Within Angular 8, there exists a service that contains a readonly Observable
property. This property is created from a BehaviorSubject<string>
which holds a string describing the current state of the service. Additionally, the service includes methods to modify its state.
export class StateService {
private _state = new BehaviorSubject<string>('before');
readonly state$ = this._state.asObservable();
constructor () { }
begin() { this._state.next('during'); }
finish() { this._state.next('after'); }
reset() { this._state.next('before'); }
}
The goal is to conduct marble tests within the Jasmine test suite to effectively evaluate the observable value upon state changes.

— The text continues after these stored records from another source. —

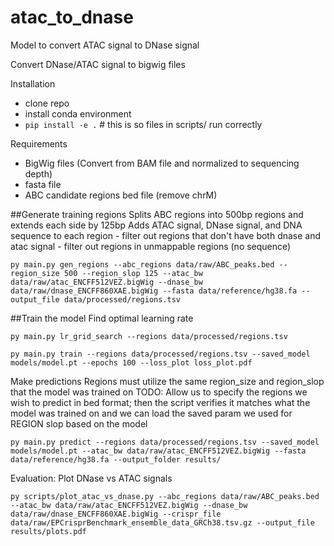 # atac_to_dnase

Model to convert ATAC signal to DNase signal

Convert DNase/ATAC signal to bigwig files

Installation
- clone repo
- install conda environment
- `pip install -e .`  # this is so files in scripts/ run correctly

Requirements
- BigWig files (Convert from BAM file and normalized to sequencing depth)
- fasta file 
- ABC candidate regions bed file (remove chrM)

##Generate training regions
Splits ABC regions into 500bp regions and extends each side by 125bp 
Adds ATAC signal, DNase signal, and DNA sequence to each region
	- filter out regions that don't have both dnase and atac signal
	- filter out regions in unmappable regions (no sequence)
	
```
py main.py gen_regions --abc_regions data/raw/ABC_peaks.bed --region_size 500 --region_slop 125 --atac_bw data/raw/atac_ENCFF512VEZ.bigWig --dnase_bw data/raw/dnase_ENCFF860XAE.bigWig --fasta data/reference/hg38.fa --output_file data/processed/regions.tsv
```

##Train the model
Find optimal learning rate
```
py main.py lr_grid_search --regions data/processed/regions.tsv
```
```
py main.py train --regions data/processed/regions.tsv --saved_model models/model.pt --epochs 100 --loss_plot loss_plot.pdf
```

Make predictions
Regions must utilize the same region_size and region_slop that the model was trained on
TODO: Allow us to specify the regions we wish to predict in bed format; then the script verifies it matches what the model was trained on
		and we can load the saved param we used for REGION slop based on the model
```
py main.py predict --regions data/processed/regions.tsv --saved_model models/model.pt --atac_bw data/raw/atac_ENCFF512VEZ.bigWig --fasta data/reference/hg38.fa --output_folder results/
```

Evaluation:
Plot DNase vs ATAC signals
```
py scripts/plot_atac_vs_dnase.py --abc_regions data/raw/ABC_peaks.bed --atac_bw data/raw/atac_ENCFF512VEZ.bigWig --dnase_bw data/raw/dnase_ENCFF860XAE.bigWig --crispr_file data/raw/EPCrisprBenchmark_ensemble_data_GRCh38.tsv.gz --output_file results/plots.pdf
```

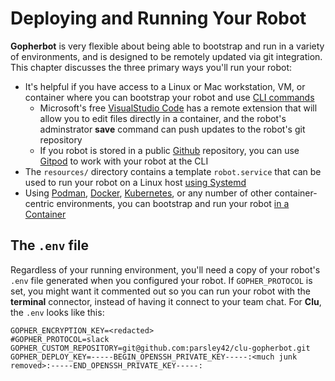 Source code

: # Deploying and Running Your Robot

**Gopherbot** is very flexible about being able to bootstrap and run in a variety of environments, and is designed to be remotely updated via git integration. This chapter discusses the three primary ways you'll run your robot:
* It's helpful if you have access to a Linux or Mac workstation, VM, or container where you can bootstrap your robot and use [CLI commands](deploy/CLI.md)
   * Microsoft's free [VisualStudio Code](https://code.visualstudio.com/) has a remote extension that will allow you to edit files directly in a container, and the robot's adminstrator **save** command can push updates to the robot's git repository
   * If you robot is stored in a public [Github](https://github.com) repository, you can use [Gitpod](https://gitpod.io) to work with your robot at the CLI
* The `resources/` directory contains a template `robot.service` that can be used to run your robot on a Linux host [using Systemd](deploy/systemd.md)
* Using [Podman](https://podman.io), [Docker](https://docker.com), [Kubernetes](https://kubernetes.io), or any number of other container-centric environments, you can bootstrap and run your robot [in a Container](deploy/Container.md)

## The `.env` file
Regardless of your running environment, you'll need a copy of your robot's `.env` file generated when you configured your robot. If `GOPHER_PROTOCOL` is set, you might want it commented out so you can run your robot with the **terminal** connector, instead of having it connect to your team chat. For **Clu**, the `.env` looks like this:
```
GOPHER_ENCRYPTION_KEY=<redacted>
#GOPHER_PROTOCOL=slack
GOPHER_CUSTOM_REPOSITORY=git@github.com:parsley42/clu-gopherbot.git
GOPHER_DEPLOY_KEY=-----BEGIN_OPENSSH_PRIVATE_KEY-----:<much junk removed>:-----END_OPENSSH_PRIVATE_KEY-----:
```
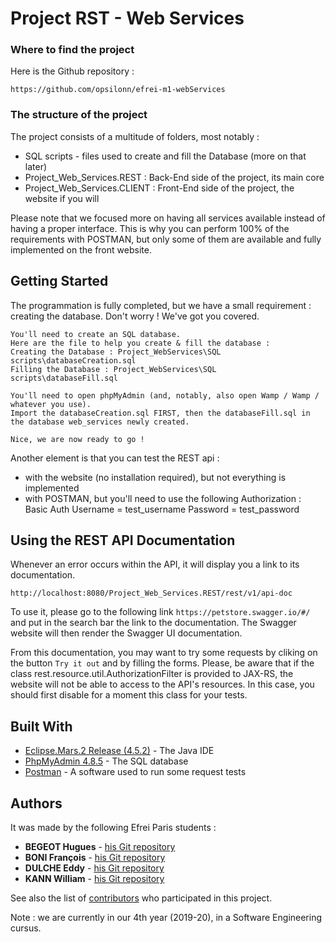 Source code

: # Project RST - Web Services

### Where to find the project
Here is the Github repository :
 ```
https://github.com/opsilonn/efrei-m1-webServices
 ```

### The structure of the project
The project consists of a multitude of folders, most notably :
* SQL scripts - files used to create and fill the Database (more on that later)
* Project_Web_Services.REST : Back-End side of the project, its main core
* Project_Web_Services.CLIENT : Front-End side of the project, the website if you will

Please note that we focused more on having all services available instead of having a proper interface.
This is why you can perform 100% of the requirements with POSTMAN, but only some of them are available and fully implemented on the front website.



## Getting Started
The programmation is fully completed, but we have a small requirement : creating the database.
Don't worry ! We've got you covered.


```
You'll need to create an SQL database.
Here are the file to help you create & fill the database :
Creating the Database : Project_WebServices\SQL scripts\databaseCreation.sql
Filling the Database : Project_WebServices\SQL scripts\databaseFill.sql

You'll need to open phpMyAdmin (and, notably, also open Wamp / Wamp / whatever you use).
Import the databaseCreation.sql FIRST, then the databaseFill.sql in the database web_services newly created.

Nice, we are now ready to go !
```

Another element is that you can test the REST api :
- with the website (no installation required), but not everything is implemented
- with POSTMAN, but you'll need to use the following Authorization :
   Basic Auth
   Username = test_username
   Password = test_password
 

## Using the REST API Documentation
Whenever an error occurs within the API, it will display you a link to its documentation.
 ```
 http://localhost:8080/Project_Web_Services.REST/rest/v1/api-doc
 ```

 To use it, please go to the following link `https://petstore.swagger.io/#/` and put in the search bar the link to the documentation. The Swagger website will then render the Swagger UI documentation.

From this documentation, you may want to try some requests by cliking on the button `Try it out` and by filling the forms. Please, be aware that if the class rest.resource.util.AuthorizationFilter is provided to JAX-RS, the website will not be able to access to the API's resources. In this case, you should first disable for a moment this class for your tests.


## Built With

* [Eclipse.Mars.2 Release (4.5.2)](https://www.eclipse.org/mars/) - The Java IDE
* [PhpMyAdmin 4.8.5](https://https://www.phpmyadmin.net) - The SQL database
* [Postman](https://learning.getpostman.com) - A software used to run some request tests
  


## Authors

It was made by the following Efrei Paris students :
* **BEGEOT Hugues** - [his Git repository](https://github.com/opsilonn)
* **BONI François** - [his Git repository](https://github.com/scorpionsdu78)
* **DULCHE Eddy** - [his Git repository](https://github.com/DulcheE)
* **KANN William** - [his Git repository](https://github.com/williamkann)

See also the list of [contributors](https://github.com/opsilonn/efrei-m1-webServices/graphs/contributors) who participated in this project.

Note : we are currently in our 4th year (2019-20), in a Software Engineering cursus.
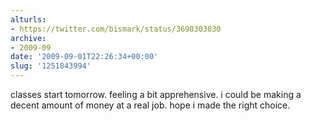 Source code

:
 ```yaml
---
alturls:
- https://twitter.com/bismark/status/3698303030
archive:
- 2009-09
date: '2009-09-01T22:26:34+00:00'
slug: '1251843994'
---
```


classes start tomorrow. feeling a bit apprehensive. i could be making a decent amount of money at a real job. hope i made the right choice.

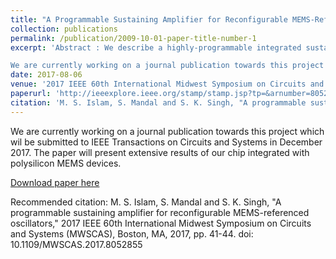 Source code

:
 ```yaml
---
title: "A Programmable Sustaining Amplifier for Reconfigurable MEMS-Referenced Oscillators"
collection: publications
permalink: /publication/2009-10-01-paper-title-number-1
excerpt: 'Abstract : We describe a highly-programmable integrated sustaining amplifier for reconfigurable MEMS-referenced oscillators. The frequency response, voltage gain, and phase shift of the amplifier can be independently controlled using bias currents, thus enabling it to be interfaced with a variety of MEMS devices with resonant frequencies in the 10-120kHz range. The chip, which was designed in 0.5μm CMOS, also includes i) an automatic level control (ALC) circuit; and ii) an independentlyadjustable background compensation network (BCN) that is used for canceling the parasitic electrical capacitance of the resonator. We present experimental data that confirms the functionality of individual circuit blocks and also the amplifier as a whole.

We are currently working on a journal publication towards this project which wil be submitted to IEEE Transactions on Circuits and Systems in December 2017. The paper will present extensive results of our chip integrated with polysilicon MEMS devices. '
date: 2017-08-06
venue: '2017 IEEE 60th International Midwest Symposium on Circuits and Systems (MWSCAS), Boston'
paperurl: 'http://ieeexplore.ieee.org/stamp/stamp.jsp?tp=&arnumber=8052855&isnumber=8052834'
citation: 'M. S. Islam, S. Mandal and S. K. Singh, "A programmable sustaining amplifier for reconfigurable MEMS-referenced oscillators," 2017 IEEE 60th International Midwest Symposium on Circuits and Systems (MWSCAS), Boston, MA, 2017, pp. 41-44.'
---
```


We are currently working on a journal publication towards this project which wil be submitted to IEEE Transactions on Circuits and Systems in December 2017. The paper will present extensive results of our chip integrated with polysilicon MEMS devices. 

[Download paper here](https://sidksingh.github.io/files/MWSCAS_2017.pdf)

Recommended citation: M. S. Islam, S. Mandal and S. K. Singh, "A programmable sustaining amplifier for reconfigurable MEMS-referenced oscillators," 2017 IEEE 60th International Midwest Symposium on Circuits and Systems (MWSCAS), Boston, MA, 2017, pp. 41-44.
doi: 10.1109/MWSCAS.2017.8052855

let scheduler: TestScheduler;
beforeEach(() => {
scheduler = new TestScheduler((actual, expected) => {
expect(actual).toEqual(expected);
});
});
it('should flow states correctly', () => {
scheduler.run(({expectObservable, flush}) => {
const svc = setupSvc(); //Function call within the suite to initialize the StateService
svc.begin();
svc.finish();
svc.reset();
flush();
expectObservable(svc.state$).toBe('a-b-c-d', {
a: 'before',
b: 'during',
c: 'after',
d: 'before'
});
});
});
Various attempts have been made by invoking begin
, finish
, reset
, and utilizing the scheduler's flush
helper. However, the expected outcome consistently displays only the initial value (represented by the a
marble) without any further changes.
What crucial element am I overlooking in order to successfully achieve this testing approach? Alternatively, could marbles not be the most appropriate method for testing this scenario?